Saved data entries
-*-

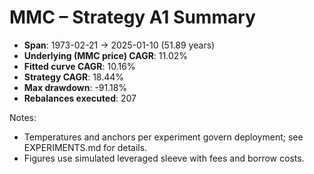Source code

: # MMC – Strategy A1 Summary

- **Span**: 1973-02-21 → 2025-01-10 (51.89 years)
- **Underlying (MMC price) CAGR**: 11.02%
- **Fitted curve CAGR**: 10.16%
- **Strategy CAGR**: 18.44%
- **Max drawdown**: -91.18%
- **Rebalances executed**: 207

Notes:

- Temperatures and anchors per experiment govern deployment; see EXPERIMENTS.md for details.
- Figures use simulated leveraged sleeve with fees and borrow costs.
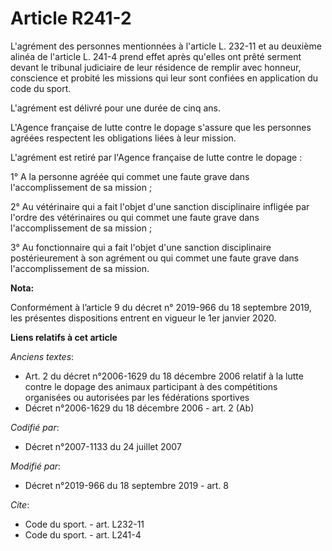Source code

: # Article R241-2

L'agrément des personnes mentionnées à l'article L. 232-11 et au deuxième alinéa de l'article L. 241-4 prend effet après
qu'elles ont prêté serment devant le   tribunal judiciaire de leur résidence de remplir avec honneur, conscience et probité
les missions qui leur sont confiées en application du code du sport. 

L'agrément est délivré pour une durée de cinq ans. 

L'Agence française de lutte contre le dopage s'assure que les personnes agréées respectent les obligations liées à leur
mission. 

L'agrément est retiré par l'Agence française de lutte contre le dopage : 

1° A la personne agréée qui commet une faute grave dans l'accomplissement de sa mission ; 

2° Au vétérinaire qui a fait l'objet d'une sanction disciplinaire infligée par l'ordre des vétérinaires ou qui commet une
faute grave dans l'accomplissement de sa mission ; 

3° Au fonctionnaire qui a fait l'objet d'une sanction disciplinaire postérieurement à son agrément ou qui commet une faute
grave dans l'accomplissement de sa mission.

**Nota:**

Conformément à l’article 9 du décret n° 2019-966 du 18 septembre 2019, les présentes dispositions entrent en vigueur le 1er
janvier 2020.

**Liens relatifs à cet article**

_Anciens textes_:

  - Art. 2 du décret n°2006-1629 du 18 décembre 2006 relatif à la lutte contre le dopage des animaux participant à des compétitions organisées ou autorisées par les fédérations sportives
  - Décret n°2006-1629 du 18 décembre 2006 - art. 2 (Ab)

_Codifié par_:

  - Décret n°2007-1133 du 24 juillet 2007

_Modifié par_:

  - Décret n°2019-966 du 18 septembre 2019 - art. 8

_Cite_:

  - Code du sport. - art. L232-11
  - Code du sport. - art. L241-4
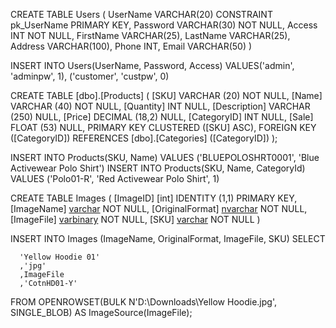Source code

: CREATE TABLE Users 
(
	UserName VARCHAR(20) CONSTRAINT pk_UserName PRIMARY KEY,
	Password VARCHAR(30) NOT NULL,
	Access INT NOT NULL,
	FirstName VARCHAR(25),
	LastName VARCHAR(25),
	Address VARCHAR(100),
	Phone INT,
	Email VARCHAR(50)
)

INSERT INTO Users(UserName, Password, Access) VALUES('admin', 'adminpw', 1), ('customer', 'custpw', 0)

CREATE TABLE [dbo].[Products] (
    [SKU]         VARCHAR (20)  NOT NULL,
    [Name]        VARCHAR (40)  NOT NULL,
    [Quantity]    INT           NULL,
    [Description] VARCHAR (250) NULL,
    [Price]       DECIMAL (18,2)  NULL,
    [CategoryID]  INT           NULL,
    [Sale]        FLOAT (53)    NULL,
    PRIMARY KEY CLUSTERED ([SKU] ASC),
    FOREIGN KEY ([CategoryID]) REFERENCES [dbo].[Categories] ([CategoryID])
);

INSERT INTO Products(SKU, Name) VALUES ('BLUEPOLOSHRT0001', 'Blue Activewear Polo Shirt')
INSERT INTO Products(SKU, Name, CategoryId) VALUES ('Polo01-R', 'Red Activewear Polo Shirt', 1)

CREATE TABLE Images 
(
	[ImageID] [int] IDENTITY (1,1) PRIMARY KEY,
	[ImageName] [varchar](40) NOT NULL,
	[OriginalFormat] [nvarchar](5) NOT NULL,
	[ImageFile] [varbinary](max) NOT NULL,
	[SKU] [varchar](20) NOT NULL
)

INSERT INTO Images (ImageName, OriginalFormat, ImageFile, SKU) SELECT

      'Yellow Hoodie 01'
      ,'jpg'
      ,ImageFile
	  ,'CotnHD01-Y'

FROM OPENROWSET(BULK N'D:\Downloads\Yellow Hoodie.jpg', SINGLE_BLOB) AS ImageSource(ImageFile);
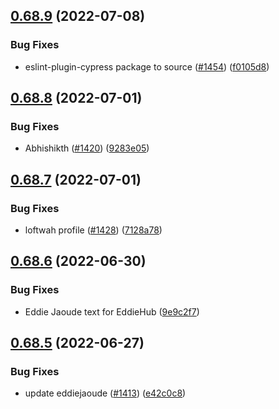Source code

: ## [0.68.9](https://github.com/EddieHubCommunity/LinkFree/compare/v0.68.8...v0.68.9) (2022-07-08)


### Bug Fixes

* eslint-plugin-cypress package to source ([#1454](https://github.com/EddieHubCommunity/LinkFree/issues/1454)) ([f0105d8](https://github.com/EddieHubCommunity/LinkFree/commit/f0105d81658b594a3b665dbc155baee2446ce119))



## [0.68.8](https://github.com/EddieHubCommunity/LinkFree/compare/v0.68.7...v0.68.8) (2022-07-01)


### Bug Fixes

* Abhishikth ([#1420](https://github.com/EddieHubCommunity/LinkFree/issues/1420)) ([9283e05](https://github.com/EddieHubCommunity/LinkFree/commit/9283e05bdbe27610b502639109a810f94294fa7a))



## [0.68.7](https://github.com/EddieHubCommunity/LinkFree/compare/v0.68.6...v0.68.7) (2022-07-01)


### Bug Fixes

* loftwah profile ([#1428](https://github.com/EddieHubCommunity/LinkFree/issues/1428)) ([7128a78](https://github.com/EddieHubCommunity/LinkFree/commit/7128a78a806b50342f6df285243e6bd33b46094d))



## [0.68.6](https://github.com/EddieHubCommunity/LinkFree/compare/v0.68.5...v0.68.6) (2022-06-30)


### Bug Fixes

* Eddie Jaoude text for EddieHub ([9e9c2f7](https://github.com/EddieHubCommunity/LinkFree/commit/9e9c2f70a36c8f77115565e4c53544034e0fe6bb))



## [0.68.5](https://github.com/EddieHubCommunity/LinkFree/compare/v0.68.4...v0.68.5) (2022-06-27)


### Bug Fixes

* update eddiejaoude ([#1413](https://github.com/EddieHubCommunity/LinkFree/issues/1413)) ([e42c0c8](https://github.com/EddieHubCommunity/LinkFree/commit/e42c0c8a41a9aa3bad18d79c3aa7ed07c83dfe65))



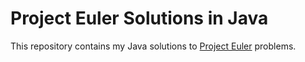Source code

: # Project Euler Solutions in Java

This repository contains my Java solutions to [Project Euler](https://projecteuler.net/) problems.
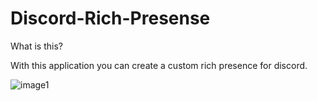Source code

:# Discord-Rich-Presense

What is this? 

With this application you can create a custom rich presence for discord.

![image1](https://i.imgur.com/xvHmQla.png)
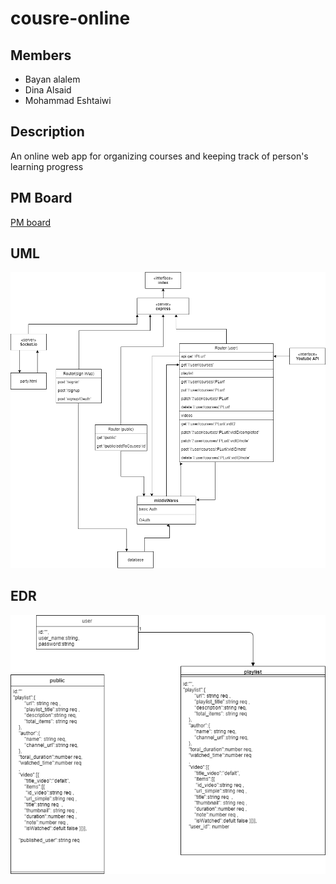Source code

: # cousre-online

## Members

- Bayan alalem
- Dina Alsaid
- Mohammad Eshtaiwi

## Description

An online web app for organizing courses and keeping track of person's learning progress

## PM Board

[PM board](https://github.com/team-rocket-401d5/cousre-online/projects/1)

## UML

![UML](./project.png)

## EDR

![EDR](./EDR.png)
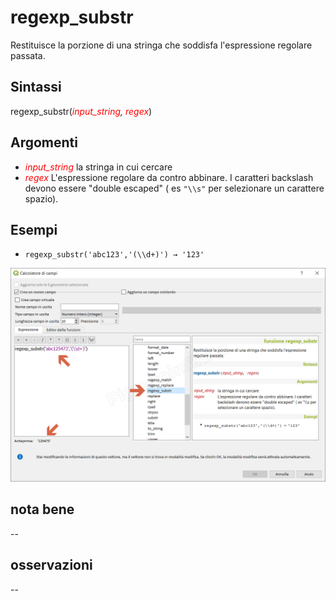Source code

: # regexp_substr

Restituisce la porzione di una stringa che soddisfa l'espressione regolare passata.

## Sintassi

regexp_substr(_<span style="color:red;">input_string</span>, <span style="color:red;">regex</span>_)

## Argomenti

* _<span style="color:red;">input_string</span>_ la stringa in cui cercare
* _<span style="color:red;">regex</span>_ L'espressione regolare da contro abbinare. I caratteri backslash devono essere "double escaped" ( es `"\\s"` per selezionare un carattere spazio).

## Esempi

* `regexp_substr('abc123','(\\d+)') → '123'`

![](../../img/stringhe_di_testo/regexp_substr/regexp_substr1.png)

## nota bene

--

## osservazioni

--
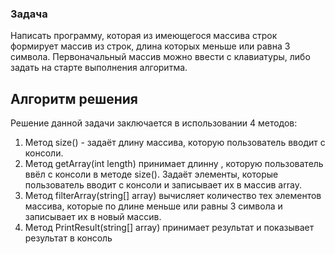 ### Задача
 Написать программу, которая из имеющегося массива строк формирует массив из строк, длина которых меньше или равна 3 символа. Первоначальный массив можно ввести с клавиатуры, либо задать на старте выполнения алгоритма.
 ## Алгоритм решения
 Решение данной задачи заключается в использовании 4 методов: 
 1. Метод size() - задаёт длину массива, которую пользователь вводит с консоли.
 2. Метод getArray(int length) принимает длинну , которую пользователь ввёл с консоли в методе size(). Задаёт элементы, которые пользователь вводит с консоли и записывает их в массив array. 
 3. Метод filterArray(string[] array) вычисляет количество тех элементов массива, которые по длине меньше или равны 3 символа и записывает их в новый массив.
 4. Метод PrintResult(string[] array) принимает результат  и показывает результат в консоль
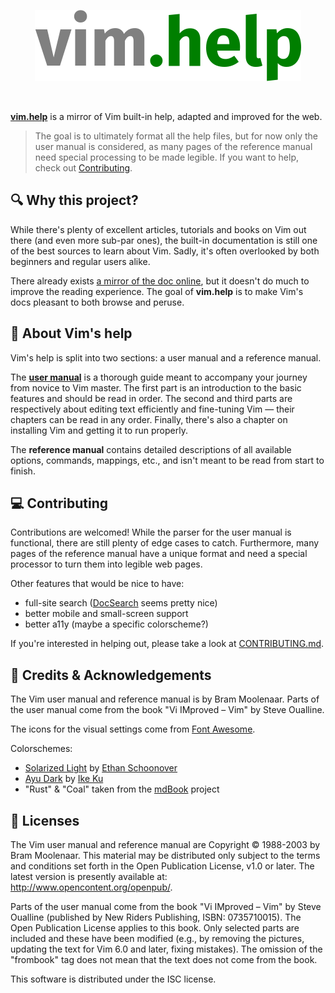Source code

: <p align="center">
	<a href="https://vim.help" target="_blank" rel="external nofollow noopener noreferrer">
		<img src="https://raw.githubusercontent.com/cheap-glitch/vim.help/master/docs/banner.png" alt="banner">
	</a>
</p>

<p>&nbsp;</p>

**[vim.help](https://vim.help)** is a  mirror of Vim built-in  help, adapted and
improved for the web.

> The goal  is to ultimately  format all  the help files,  but for now  only the
> user  manual  is considered,  as  many  pages  of  the reference  manual  need
> special  processing  to be  made  legible.  If you  want  to  help, check  out
> [Contributing](#contributing).

<!-- fragment:why-this-project -->
## 🔍 Why this project?
While there's plenty of excellent articles, tutorials and books on Vim out there
(and even  more sub-par ones),  the built-in documentation  is still one  of the
best sources to learn about Vim.  Sadly, it's often overlooked by both beginners
and regular users alike.

There already exists  [a mirror of the doc  online](https://vimhelp.org), but it
doesn't do much  to improve the reading experience. The  goal of **vim.help** is
to make Vim's docs pleasant to both browse and peruse.
<!-- /fragment -->

<!-- fragment:about-vim-help -->
## 📖 About Vim's help
Vim's help is split into two sections: a user manual and a reference manual.

The  **[user manual](https://vim.help/table-of-contents)**  is a  thorough guide
meant to accompany your journey from novice  to Vim master. The first part is an
introduction to the basic  features and should be read in  order. The second and
third parts are respectively about  editing text efficiently and fine-tuning Vim
— their chapters  can be read in  any order. Finally, there's also  a chapter on
installing Vim and getting it to run properly.

The  **reference  manual**  contains  detailed  descriptions  of  all  available
options, commands,  mappings, etc.,  and isn't  meant to be  read from  start to
finish.
<!-- /fragment -->

<!-- fragment:contributing -->
## 💻 Contributing
Contributions are welcomed! While the parser  for the user manual is functional,
there are still  plenty of edge cases  to catch. Furthermore, many  pages of the
reference manual have a unique format and  need a special processor to turn them
into legible web pages.

Other features that would be nice to have:
  * full-site search ([DocSearch](https://docsearch.algolia.com/docs/what-is-docsearch) seems pretty nice)
  * better mobile and small-screen support
  * better a11y (maybe a specific colorscheme?)

If   you're   interested    in   helping   out,   please   take    a   look   at
[CONTRIBUTING.md](https://github.com/cheap-glitch/vim.help/blob/master/CONTRIBUTING.md).
<!-- /fragment -->

<!-- fragment:credits -->
## 👏 Credits & Acknowledgements
The Vim user manual and reference manual is by Bram Moolenaar. Parts of the user
manual come from the book "Vi IMproved – Vim" by Steve Oualline.

The icons for the visual settings come from [Font Awesome](https://fontawesome.com).

Colorschemes:
  * [Solarized Light](https://ethanschoonover.com/solarized) by [Ethan Schoonover](https://github.com/altercation)
  * [Ayu Dark](https://github.com/dempfi/ayu) by [Ike Ku](https://github.com/dempfi)
  * "Rust" & "Coal" taken from the [mdBook](https://github.com/rust-lang/mdBook) project
<!-- /fragment -->

<!-- fragment:licenses -->
## 📜 Licenses
The Vim  user manual and  reference manual are  Copyright © 1988-2003  by Bram
Moolenaar.  This material  may  be distributed  only subject  to  the terms  and
conditions set forth in the Open  Publication License, v1.0 or later. The latest
version is presently available at: http://www.opencontent.org/openpub/.

Parts  of the  user manual  come from  the  book "Vi  IMproved –  Vim" by  Steve
Oualline  (published  by New  Riders  Publishing,  ISBN: 0735710015).  The  Open
Publication License applies  to this book. Only selected parts  are included and
these have been modified (e.g., by  removing the pictures, updating the text for
Vim 6.0 and later, fixing mistakes). The omission of the "frombook" tag does not
mean that the text does not come from the book.
<!-- /fragment -->

This software is distributed under the ISC license.

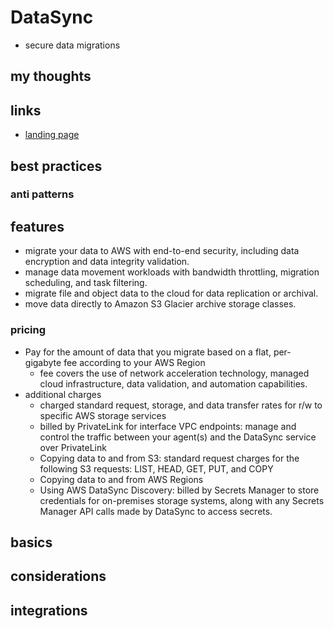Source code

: # DataSync

- secure data migrations

## my thoughts

## links

- [landing page](https://aws.amazon.com/datasync/?did=ap_card&trk=ap_card)

## best practices

### anti patterns

## features

- migrate your data to AWS with end-to-end security, including data encryption and data integrity validation.
- manage data movement workloads with bandwidth throttling, migration scheduling, and task filtering.
- migrate file and object data to the cloud for data replication or archival.
- move data directly to Amazon S3 Glacier archive storage classes.

### pricing

- Pay for the amount of data that you migrate based on a flat, per-gigabyte fee according to your AWS Region
  - fee covers the use of network acceleration technology, managed cloud infrastructure, data validation, and automation capabilities.
- additional charges
  - charged standard request, storage, and data transfer rates for r/w to specific AWS storage services
  - billed by PrivateLink for interface VPC endpoints: manage and control the traffic between your agent(s) and the DataSync service over PrivateLink
  - Copying data to and from S3: standard request charges for the following S3 requests: LIST, HEAD, GET, PUT, and COPY
  - Copying data to and from AWS Regions
  - Using AWS DataSync Discovery: billed by Secrets Manager to store credentials for on-premises storage systems, along with any Secrets Manager API calls made by DataSync to access secrets.

## basics

## considerations

## integrations
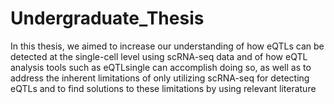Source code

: # Undergraduate_Thesis
In this thesis, we aimed to increase our understanding of how eQTLs can be detected at the single-cell level using scRNA-seq data and of how eQTL analysis tools such as eQTLsingle can accomplish doing so, as well as to address the inherent limitations of only utilizing scRNA-seq for detecting eQTLs and to find solutions to these limitations by using relevant literature
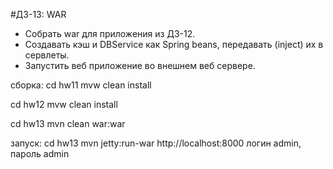 #ДЗ-13: WAR

* Собрать war для приложения из ДЗ-12. 
* Создавать кэш и DBService как Spring beans, передавать (inject) их в сервлеты. 
* Запустить веб приложение во внешнем веб сервере.

сборка:
cd hw11
mvw clean install


cd hw12
mvw clean install

cd hw13
mvn clean war:war

запуск:
cd hw13
mvn jetty:run-war
http://localhost:8000
логин admin, пароль admin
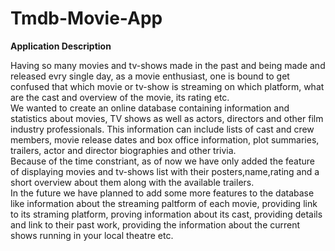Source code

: # Tmdb-Movie-App

**Application Description**

Having so many movies and tv-shows made in the past and being made and released evry single day, as a movie enthusiast, one is bound to get confused that which movie or tv-show is streaming on which platform, what are the cast and overview of the movie, its rating etc.<br>
We wanted to create an online database containing information and statistics about movies, TV shows as well as actors, directors and other film industry professionals. This information can include lists of cast and crew members, movie release dates and box office information, plot summaries, trailers, actor and director biographies and other trivia.<br>
Because of the time constriant, as of now we have only added the feature of displaying movies and tv-shows list with their posters,name,rating and a short overview about them along with the available trailers.<br>
In the future we have planned to add some more features to the database like information about the streaming paltform of each movie, providing link to its straming platform, proving information about its cast, providing details and link to their past work, providing the information about the current shows running in your local theatre etc.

-*-

What the task asks: Only the lines above from the one with "- Figures use" to the one with "L'agrément est délivré" should be printed, both included and exactly as written; no picture belongs in the copy.

Output below:
- Figures use simulated leveraged sleeve with fees and borrow costs.
Source code

: # Article R241-2

L'agrément des personnes mentionnées à l'article L. 232-11 et au deuxième alinéa de l'article L. 241-4 prend effet après
qu'elles ont prêté serment devant le   tribunal judiciaire de leur résidence de remplir avec honneur, conscience et probité
les missions qui leur sont confiées en application du code du sport. 

L'agrément est délivré pour une durée de cinq ans. 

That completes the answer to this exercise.